▸ **Assignment**
Find how many lines of the following entries contain "lecnum". Reply with the number alone.

▸ **Records to use**
┄┄┄┄┄┄

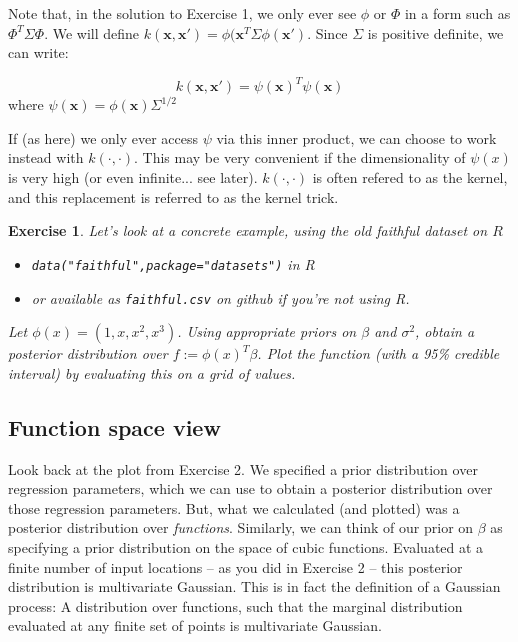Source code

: \documentclass[twoside]{article}
\newcounter{lecnum}
\newtheorem{exercise}{Exercise}[lecnum]
\begin{document}
Note that, in the solution to Exercise 1, we only ever see $\phi$ or $\Phi$ in a form such as $\Phi^T\Sigma\Phi$. We will define $k(\mathbf{x},\mathbf{x}') = \phi(\mathbf{x}^T\Sigma\phi(\mathbf{x}')$. Since $\Sigma$ is positive definite, we can write:

$$k(\mathbf{x},\mathbf{x}') = \psi(\mathbf{x})^T\psi(\mathbf{x})$$
where $\psi(\mathbf{x}) = \phi(\mathbf{x})\Sigma^{1/2}$

If (as here) we only ever access $\psi$ via this inner product, we can choose to work instead with $k(\cdot,\cdot)$. This may be very convenient if the dimensionality of $\psi(x)$ is very high (or even infinite... see later). $k(\cdot,\cdot)$ is often refered to as the kernel, and this replacement is referred to as the kernel trick.

\begin{exercise}

  Let's look at a concrete example, using the old faithful dataset on $R$
  \begin{itemize}
  \item \texttt{data("faithful",package="datasets")} in R
  \item or available as \texttt{faithful.csv} on github if you're not using R.
  \end{itemize}

  Let $\phi(x) = (1,x,x^2,x^3)$. Using appropriate priors on $\beta$ and $\sigma^2$, obtain a posterior distribution over $f:=\phi(x)^T\beta$. Plot the function (with a 95\% credible interval) by evaluating this on a grid of values.
\end{exercise}
  


\subsection{Function space view}

Look back at the plot from Exercise 2. We specified a prior distribution over regression parameters, which we can use to obtain a posterior distribution over those regression parameters. But, what we calculated (and plotted) was a posterior distribution over \textit{functions}. Similarly, we can think of our prior on $\beta$ as specifying a prior distribution on the space of cubic functions. Evaluated at a finite number of input locations -- as you did in Exercise 2 -- this posterior distribution is multivariate Gaussian. This is in fact the definition of a Gaussian process: A distribution over functions, such that the marginal distribution evaluated at any finite set of points is multivariate Gaussian.
\end{document}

┄┄┄┄┄┄

▸ **Response to this task**
2